Dissipative Vortex Binaries in Compact Fluid Domains with Geometric Corrections
Abstract
We study a dissipative extension of vortex-binary motion in a doubly periodic fluid domain.
The underlying conservative system admits an exact integrable reduction to a single complex relative coordinate.
Dissipation is introduced via a minimal rotated-velocity (mutual-friction) term, as motivated by finite-temperature superfluid dynamics, converting the Hamiltonian evolution into a mixed symplectic--gradient flow with monotonic energy decay for quantized vortices.

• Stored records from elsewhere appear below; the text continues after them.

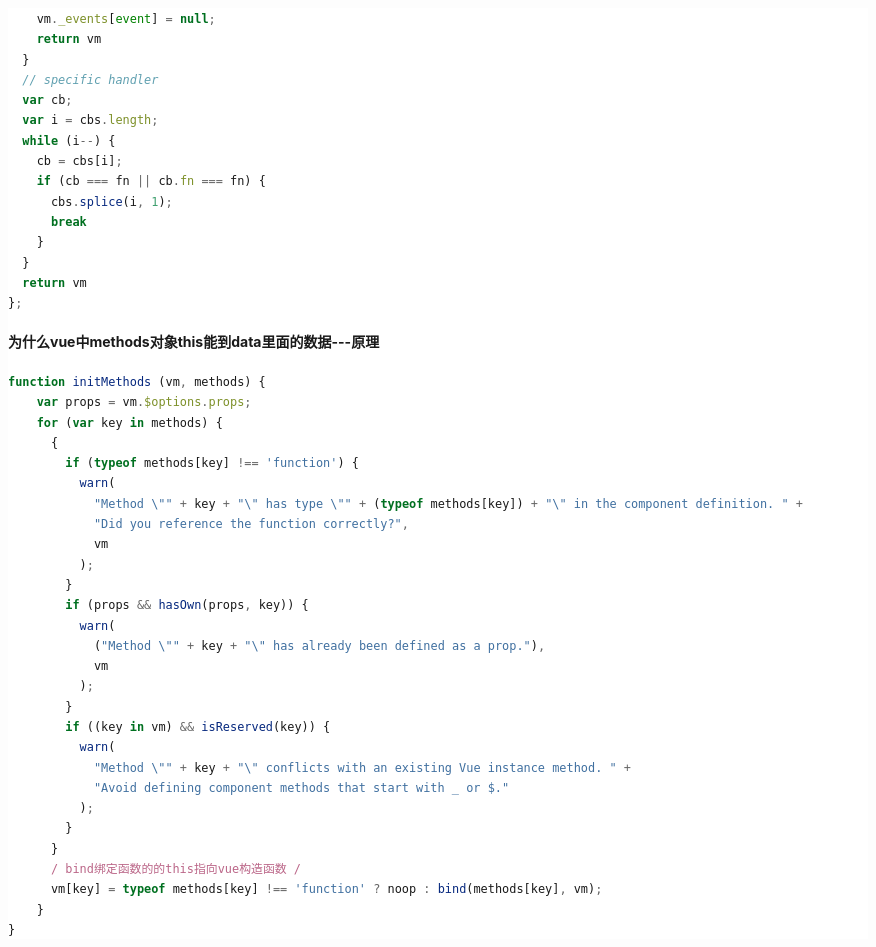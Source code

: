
 ```js
    vm._events[event] = null;
    return vm
  }
  // specific handler
  var cb;
  var i = cbs.length;
  while (i--) {
    cb = cbs[i];
    if (cb === fn || cb.fn === fn) {
      cbs.splice(i, 1);
      break
    }
  }
  return vm
};
```

#### 为什么vue中methods对象this能到data里面的数据---原理

```ts
function initMethods (vm, methods) {
    var props = vm.$options.props;
    for (var key in methods) {
      {
        if (typeof methods[key] !== 'function') {
          warn(
            "Method \"" + key + "\" has type \"" + (typeof methods[key]) + "\" in the component definition. " +
            "Did you reference the function correctly?",
            vm
          );
        }
        if (props && hasOwn(props, key)) {
          warn(
            ("Method \"" + key + "\" has already been defined as a prop."),
            vm
          );
        }
        if ((key in vm) && isReserved(key)) {
          warn(
            "Method \"" + key + "\" conflicts with an existing Vue instance method. " +
            "Avoid defining component methods that start with _ or $."
          );
        }
      }
      / bind绑定函数的的this指向vue构造函数 /
      vm[key] = typeof methods[key] !== 'function' ? noop : bind(methods[key], vm);
    }
}
```

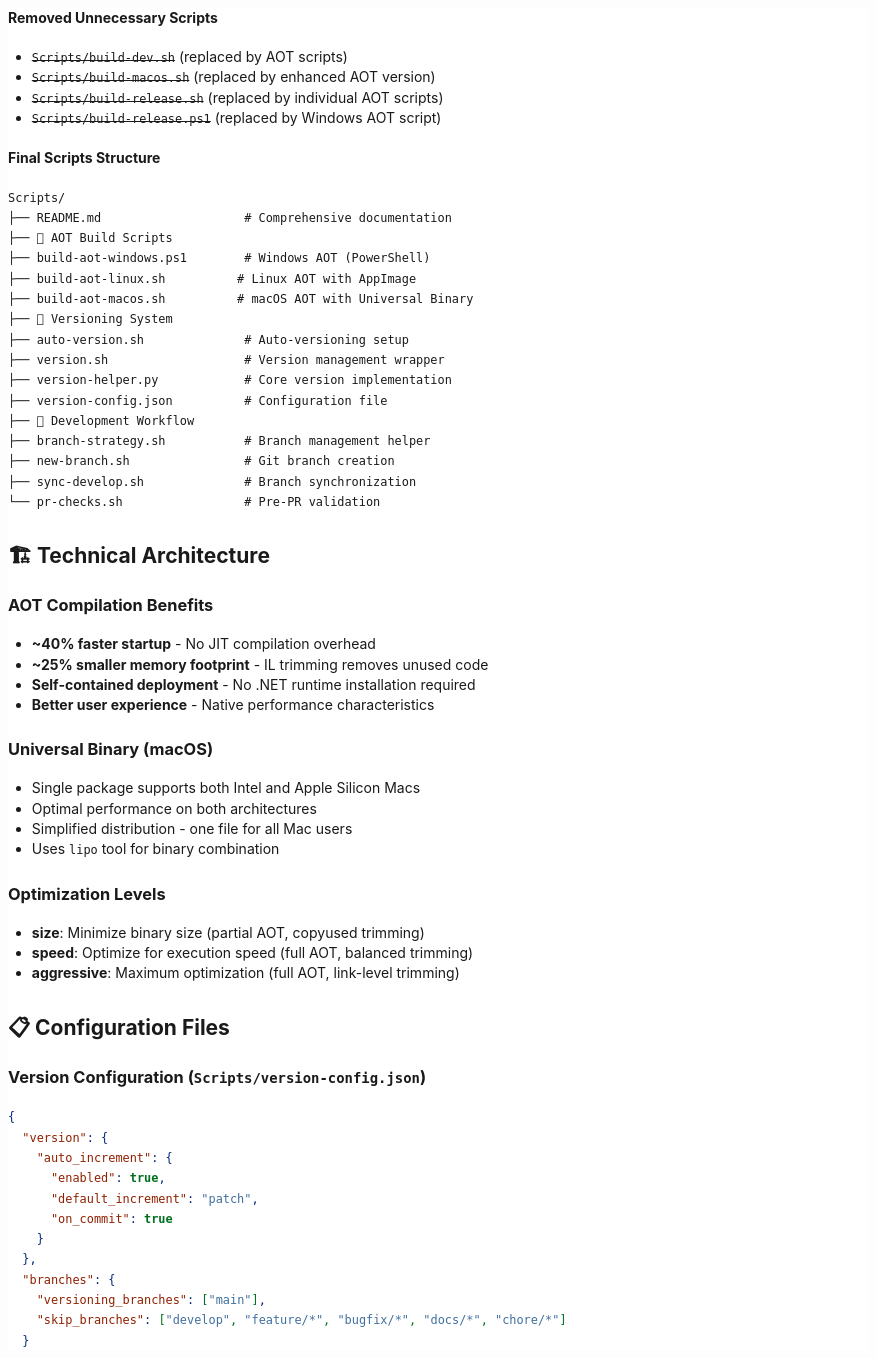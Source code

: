 #### Removed Unnecessary Scripts
- ~~`Scripts/build-dev.sh`~~ (replaced by AOT scripts)
- ~~`Scripts/build-macos.sh`~~ (replaced by enhanced AOT version)
- ~~`Scripts/build-release.sh`~~ (replaced by individual AOT scripts)
- ~~`Scripts/build-release.ps1`~~ (replaced by Windows AOT script)

#### Final Scripts Structure
```
Scripts/
├── README.md                    # Comprehensive documentation
├── 🚀 AOT Build Scripts
├── build-aot-windows.ps1        # Windows AOT (PowerShell)
├── build-aot-linux.sh          # Linux AOT with AppImage
├── build-aot-macos.sh          # macOS AOT with Universal Binary
├── 🔄 Versioning System
├── auto-version.sh              # Auto-versioning setup
├── version.sh                   # Version management wrapper
├── version-helper.py            # Core version implementation
├── version-config.json          # Configuration file
├── 🔧 Development Workflow
├── branch-strategy.sh           # Branch management helper
├── new-branch.sh                # Git branch creation
├── sync-develop.sh              # Branch synchronization
└── pr-checks.sh                 # Pre-PR validation
```

## 🏗️ Technical Architecture

### AOT Compilation Benefits
- **~40% faster startup** - No JIT compilation overhead
- **~25% smaller memory footprint** - IL trimming removes unused code
- **Self-contained deployment** - No .NET runtime installation required
- **Better user experience** - Native performance characteristics

### Universal Binary (macOS)
- Single package supports both Intel and Apple Silicon Macs
- Optimal performance on both architectures
- Simplified distribution - one file for all Mac users
- Uses `lipo` tool for binary combination

### Optimization Levels
- **size**: Minimize binary size (partial AOT, copyused trimming)
- **speed**: Optimize for execution speed (full AOT, balanced trimming)
- **aggressive**: Maximum optimization (full AOT, link-level trimming)

## 📋 Configuration Files

### Version Configuration (`Scripts/version-config.json`)
```json
{
  "version": {
    "auto_increment": {
      "enabled": true,
      "default_increment": "patch",
      "on_commit": true
    }
  },
  "branches": {
    "versioning_branches": ["main"],
    "skip_branches": ["develop", "feature/*", "bugfix/*", "docs/*", "chore/*"]
  }
```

In the local regime, the dissipative binary remains analytically solvable and admits closed-form solutions, with systematic corrections arising from the toroidal geometry.
Equal same-sign vortices execute outward spiraling motion, while equal opposite-sign pairs (dipoles) undergo finite-time collapse in the planar limit.
On the torus, however, the dipole orientation is no longer invariant: the geometry induces a slow angular drift, even in regimes where planar dynamics would preserve alignment.
For unequal opposite-sign pairs, dissipation induces coupled contraction and rotation, leading to a finite-time nonlinear chirp characterized by $\dot{\omega}\propto\omega^2$, in contrast with electromagnetic and gravitational inspirals where $\dot{\omega}\propto \omega^{3}$ and $\dot{\omega}\propto \omega^{11/3}$.
These results highlight the interplay between Hamiltonian structure, dissipation, and geometry in periodic fluid systems.